(spark) branch master updated: [SPARK-55385][CORE][SQL][FOLLOWUP] Rename preservesDistribution to preservesPartitionSizes

ruifengz Mon, 09 Feb 2026 16:05:38 -0800

This is an automated email from the ASF dual-hosted git repository.

ruifengz pushed a commit to branch master
in repository https://gitbox.apache.org/repos/asf/spark.git



The following commit(s) were added to refs/heads/master by this push:
     new deb09eec6176 [SPARK-55385][CORE][SQL][FOLLOWUP] Rename 
preservesDistribution to preservesPartitionSizes
deb09eec6176 is described below

commit deb09eec6176f921982efa50532d335ce2410a04
Author: Wenchen Fan <[email protected]>
AuthorDate: Tue Feb 10 08:05:12 2026 +0800

    [SPARK-55385][CORE][SQL][FOLLOWUP] Rename preservesDistribution to 
preservesPartitionSizes
    
    ### What changes were proposed in this pull request?
    
    This is a follow-up to #54169. Rename `preservesDistribution` to 
`preservesPartitionSizes` and `getAncestorWithSameDistribution` to 
`getAncestorWithSamePartitionSizes`.
    
    ### Why are the changes needed?
    
    The original name `preservesDistribution` is confusing because in Spark, 
"distribution" typically refers to how tuples are partitioned across cluster 
nodes (e.g., `HashPartitioning`, `ClusteredDistribution`). This field actually 
tracks whether the number of rows per partition is preserved (i.e., a 1:1 
element mapping like `map`), which is used to optimize `RDD.zipWithIndex`. The 
new name `preservesPartitionSizes` is more precise and avoids confusion with 
the nearby `preservesPartition [...]
    
    ### Does this PR introduce _any_ user-facing change?
    
    No
    
    ### How was this patch tested?
    
    Existing tests.

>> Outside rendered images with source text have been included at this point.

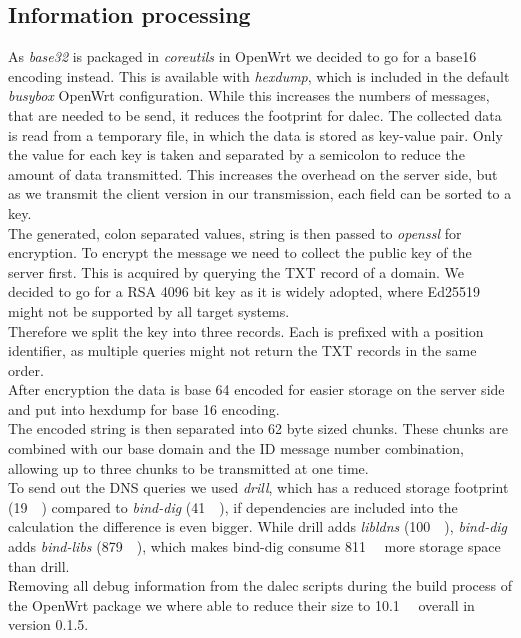 \subsection{Information processing}
    As \textit{base32} is packaged in \textit{coreutils} in OpenWrt we decided to go for a base16 encoding instead. This is available with \textit{hexdump}, which is included in the default \textit{busybox} OpenWrt configuration. While this increases the numbers of messages, that are needed to be send, it reduces the footprint for dalec. The collected data is read from a temporary file, in which the data is stored as key-value pair. Only the value for each key is taken and separated by a semicolon to reduce the amount of data transmitted. This increases the overhead on the server side, but as we transmit the client version in our transmission, each field can be sorted to a key.\\
    The generated, colon separated values, string is then passed to \textit{openssl} for encryption. To encrypt the message we need to collect the public key of the server first.
    This is acquired by querying the TXT record of a domain. We decided to go for a RSA 4096 bit key as it is widely adopted, where Ed25519 might not be supported by all target systems.\\
    Therefore we split the key into three records. Each is prefixed with a position identifier, as multiple queries might not return the TXT records in the same order.\\
    After encryption the data is base 64 encoded for easier storage on the server side and put into hexdump for base 16 encoding.\\
    The encoded string is then separated into 62 byte sized chunks. These chunks are combined with our base domain and the ID message number combination, allowing up to three chunks to be transmitted at one time.\\
    To send out the DNS queries we used \textit{drill}, which has a reduced storage footprint (\SIlist{19}{\kilo\byte}) compared to \textit{bind-dig} (\SIlist{41}{\kilo\byte}), if dependencies are included into the calculation the difference is even bigger. While drill adds \textit{libldns} (\SIlist{100}{\kilo\byte}), \textit{bind-dig}
    adds \textit{bind-libs} (\SIlist{879}{\kilo\byte}), which makes bind-dig consume \SIlist{811}{\kilo\byte} more storage space than drill.\\
    Removing all debug information from the dalec scripts during the build process of the OpenWrt package we where able to reduce their size to \SIlist{10.1}{\kilo\byte} overall in version 0.1.5.
    
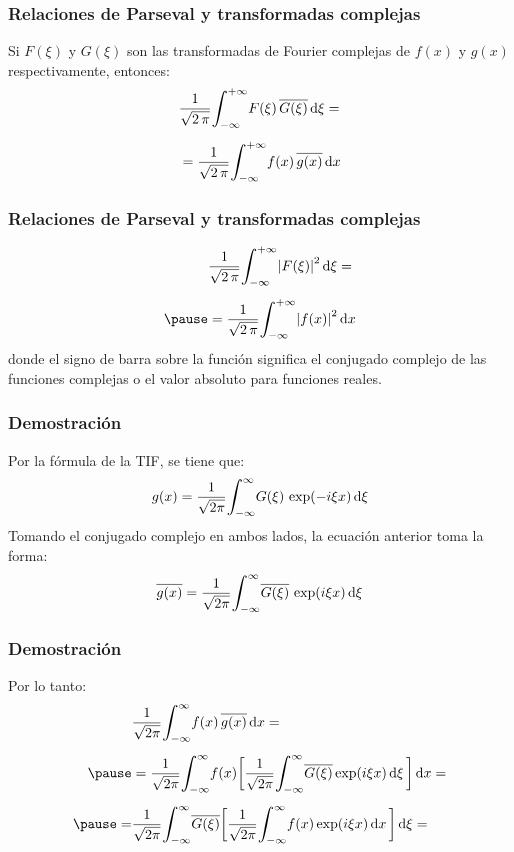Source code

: \begin{frame}
\frametitle{Relaciones de Parseval y transformadas complejas}
Si $F (\xi)$ y $G (\xi)$ son las transformadas de Fourier complejas de $f (x)$ y $g (x)$ respectivamente, entonces:
\pause
\begin{eqnarray}
\begin{aligned}[b]
&\dfrac{1}{\sqrt{2 \, \pi}} \scaleint{6ex}_{\bs -\infty}^{+\infty} F (\xi) \, \overline{G (\xi)} \dd{\xi} = \\[0.5em]
&=\dfrac{1}{\sqrt{2 \, \pi}} \scaleint{6ex}_{\bs -\infty}^{+\infty} f (x) \, \overline{g (x)} \dd{x}
\end{aligned}
\label{eq:ecuacion_01_30}
\end{eqnarray}
\end{frame}
\begin{frame}
\frametitle{Relaciones de Parseval y transformadas complejas}
\begin{eqnarray}
\begin{aligned}[b]
&\dfrac{1}{\sqrt{2 \, \pi}} \scaleint{6ex}_{\bs -\infty}^{+\infty} \abs{F (\xi)}^{2} \dd{\xi} = \\[0.5em] \pause
&= \dfrac{1}{\sqrt{2 \, \pi}} \scaleint{6ex}_{\bs -\infty}^{+\infty} \abs{f (x)}^{2} \dd{x}
\end{aligned}
\label{eq:ecuacion_01_31}
\end{eqnarray}
donde el signo de barra sobre la función significa el conjugado complejo de las funciones complejas o el valor absoluto para funciones reales.
\end{frame}
\begin{frame}
\frametitle{Demostración}
Por la fórmula de la TIF, se tiene que:
\pause
\begin{align*}
g (x) = \dfrac{1}{\sqrt{2 \pi}} \scaleint{6ex}_{\bs -\infty}^{\infty} G (\xi) \, \exp(-i \xi x) \dd{\xi}
\end{align*}
\pause
Tomando el conjugado complejo en ambos lados, la ecuación anterior toma la forma:
\begin{align*}
\overline{g (x)} = \dfrac{1}{\sqrt{2 \pi}} \scaleint{6ex}_{\bs -\infty}^{\infty} \overline{G (\xi)} \, \exp(i \xi x) \dd{\xi}
\end{align*}
\end{frame}
\begin{frame}
\frametitle{Demostración}
Por lo tanto:
\pause
\begin{eqnarray*}
\begin{aligned}
&\dfrac{1}{\sqrt{2 \pi}} \scaleint{6ex}_{\bs -\infty}^{\infty} f (x) \, \overline{g (x)} \dd{x} = \\[0.5em] \pause
&=\dfrac{1}{\sqrt{2 \pi}} \scaleint{6ex}_{\bs -\infty}^{\infty} f (x) \bigg[ \dfrac{1}{\sqrt{2 \pi}} \scaleint{6ex}_{\bs -\infty}^{\infty} \overline{G (\xi)} \exp(i \xi x) \dd{\xi} \bigg] \dd{x} = \\[0.5em] \pause
=& \dfrac{1}{\sqrt{2 \pi}} \scaleint{6ex}_{\bs -\infty}^{\infty} \overline{G (\xi)} \bigg[ \dfrac{1}{\sqrt{2 \pi}} \scaleint{6ex}_{\bs -\infty}^{\infty} f (x) \exp(i \xi x) \dd{x} \bigg] \dd{\xi} = 
\end{aligned}
\end{eqnarray*}
\end{frame}
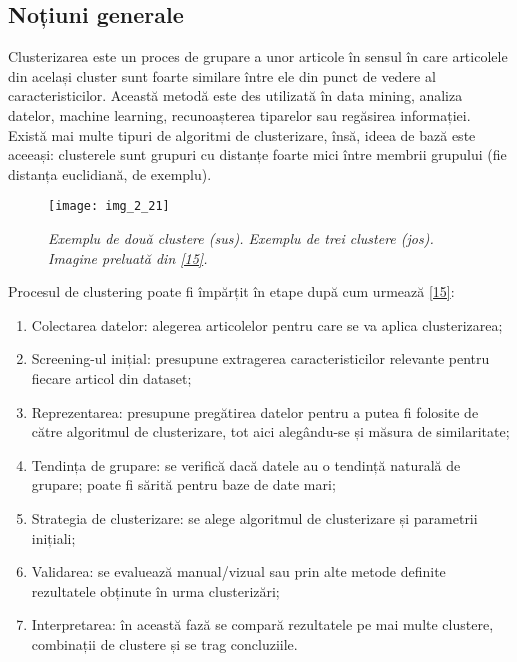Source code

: \subsection{Noțiuni generale}

Clusterizarea este un proces de grupare a unor articole în sensul în care articolele din același cluster sunt foarte similare între ele din punct de vedere al caracteristicilor. Această metodă este des utilizată în data mining, analiza datelor, machine learning, recunoașterea tiparelor sau regăsirea informației. Există mai multe tipuri de algoritmi de clusterizare, însă, ideea de bază este aceeași: clusterele sunt grupuri cu distanțe foarte mici între membrii grupului (fie distanța euclidiană, de exemplu).
\begin{figure}[!h]
	\centering
	\texttt{[image: img\_2\_21]}
	\caption[Exemplu clustere]{\textit{Exemplu de două clustere (sus). Exemplu de trei clustere (jos). Imagine preluată din \hyperlink{dataclusteringtechniques}{[15]}.}}
\end{figure}  

Procesul de clustering poate fi împărțit în etape după cum urmează \hyperlink{dataclusteringtechniques}{[15]}:
\begin{enumerate}
	\item Colectarea datelor: alegerea articolelor pentru care se va aplica clusterizarea;
	\item Screening-ul inițial: presupune extragerea caracteristicilor relevante pentru fiecare articol din dataset;
	\item Reprezentarea: presupune pregătirea datelor pentru a putea fi folosite de către algoritmul de clusterizare, tot aici alegându-se și măsura de similaritate;
	\item Tendința de grupare: se verifică dacă datele au o tendință naturală de grupare; poate fi sărită pentru baze de date mari;
	\item Strategia de clusterizare: se alege algoritmul de clusterizare și parametrii inițiali;
	\item Validarea: se evaluează manual/vizual sau prin alte metode definite rezultatele obținute în urma clusterizări;
	\item Interpretarea: în această fază se compară rezultatele pe mai multe clustere, combinații de clustere și se trag concluziile.
\end{enumerate}


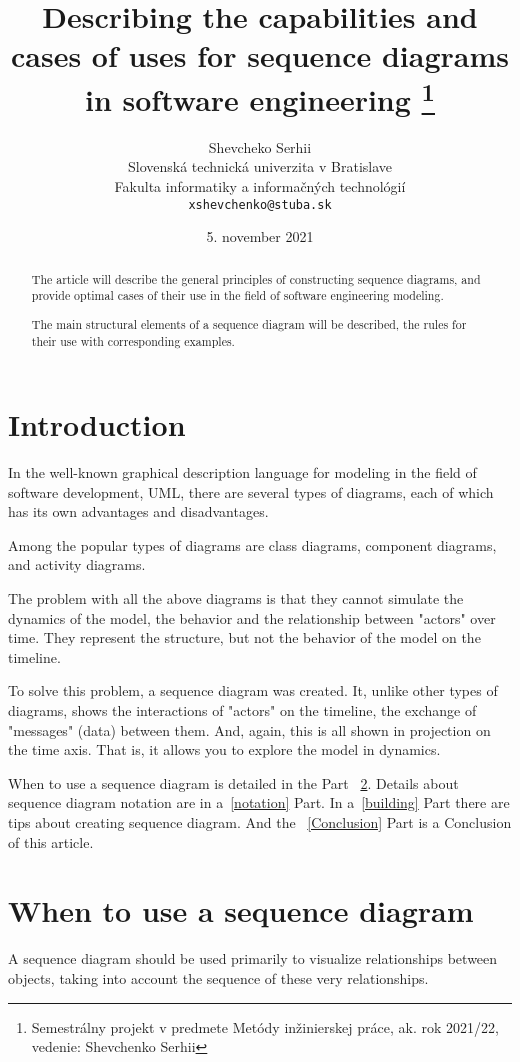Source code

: \documentclass[10pt,twoside,slovak,a4paper]{article}
\title{Describing the capabilities and cases of uses for sequence diagrams in software engineering \thanks{Semestrálny projekt v predmete Metódy inžinierskej práce, ak. rok 2021/22, vedenie: Shevchenko Serhii}} %
\author{Shevcheko Serhii\\[2pt]
	{\small Slovenská technická univerzita v Bratislave}\\
	{\small Fakulta informatiky a informačných technológií}\\
	{\small \texttt{xshevchenko@stuba.sk}}
	}
\date{\small 5. november 2021}
\begin{document}
\maketitle

\begin{abstract}
The article will describe the general principles of constructing sequence diagrams, and provide optimal cases of their use in the field of software engineering modeling.

The main structural elements of a sequence diagram will be described, the rules for their use with corresponding examples.
\end{abstract}



\section{Introduction}

In the well-known graphical description language for modeling in the field of software development, UML, there are several types of diagrams, each of which has its own advantages and disadvantages.

Among the popular types of diagrams are class diagrams, component diagrams, and activity diagrams.

The problem with all the above diagrams is that they cannot simulate the dynamics of the model, the behavior and the relationship between "actors" over time. They represent the structure, but not the behavior of the model on the timeline.

To solve this problem, a sequence diagram was created. It, unlike other types of diagrams, shows the interactions of "actors" on the timeline, the exchange of "messages" (data) between them. And, again, this is all shown in projection on the time axis. That is, it allows you to explore the model in dynamics.

When to use a sequence diagram is detailed in the Part ~\ref{when}. Details about sequence diagram notation are in a~\ref{notation} Part. In a~\ref{building} Part there are tips about creating sequence diagram. And the ~\ref{Conclusion} Part is a Conclusion of this article.

\section{When to use a sequence diagram} \label{when}
A sequence diagram should be used primarily to visualize relationships between objects, taking into account the sequence of these very relationships.~\cite{IBM_SD}
\end{document}
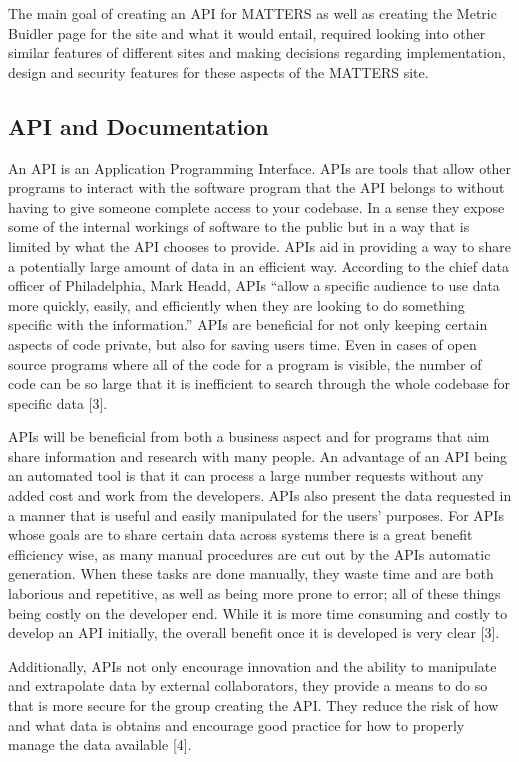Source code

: The main goal of creating an API for MATTERS as well as creating the Metric Buidler page for the site and what it would entail, required looking into other similar features of different sites and making decisions regarding implementation, design and security features for these aspects of the MATTERS site.

\subsection{API and Documentation}

An API is an Application Programming Interface. APIs are tools that allow other programs to interact with the software program that the API belongs to without having to give someone complete access to your codebase. In a sense they expose some of the internal workings of software to the public but in a way that is limited by what the API chooses to provide. APIs aid in providing a way to share a potentially large amount of data in an efficient way. According to the chief data officer of Philadelphia, Mark Headd, APIs “allow a specific audience to use data more quickly, easily, and efficiently when they are looking to do something specific with the information.” APIs are beneficial for not only keeping certain aspects of code private, but also for saving users time. Even in cases of open source programs where all of the code for a program is visible, the number of code can be so large that it is inefficient to search through the whole codebase for specific data [3]. 

APIs will be beneficial from both a business aspect and for programs that aim share information and research with many people. An advantage of an API being an automated tool is that it can process a large number requests without any added cost and work from the developers. APIs also present the data requested in a manner that is useful and easily manipulated for the users’ purposes. For APIs whose goals are to share certain data across systems there is a great benefit efficiency wise, as many manual procedures are cut out by the APIs automatic generation. When these tasks are done manually, they waste time and are both laborious and repetitive, as well as being more prone to error; all of these things being costly on the developer end. While it is more time consuming and costly to develop an API initially, the overall benefit once it is developed is very clear [3].

Additionally, APIs not only encourage innovation and the ability to manipulate and extrapolate data by external collaborators, they provide a means to do so that is more secure for the group creating the API. They reduce the risk of how and what data is obtains and encourage good practice for how to properly manage the data available [4].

This is a pure rename with no functional changes.
    
    ### Was this patch authored or co-authored using generative AI tooling?
    
    Generated-by: Cursor
    
    Closes #54226 from 
cloud-fan/followup-spark-55385-rename-preserves-distribution.
    
    Authored-by: Wenchen Fan <[email protected]>
    Signed-off-by: Ruifeng Zheng <[email protected]>
---
 .../scala/org/apache/spark/rdd/MapPartitionsRDD.scala  | 10 +++++-----
 .../spark/rdd/MapPartitionsWithEvaluatorRDD.scala      |  2 +-
 core/src/main/scala/org/apache/spark/rdd/RDD.scala     | 18 +++++++++---------
 .../org/apache/spark/rdd/ZippedWithIndexRDD.scala      | 12 ++++++------
 .../spark/sql/execution/basicPhysicalOperators.scala   |  4 ++--
 5 files changed, 23 insertions(+), 23 deletions(-)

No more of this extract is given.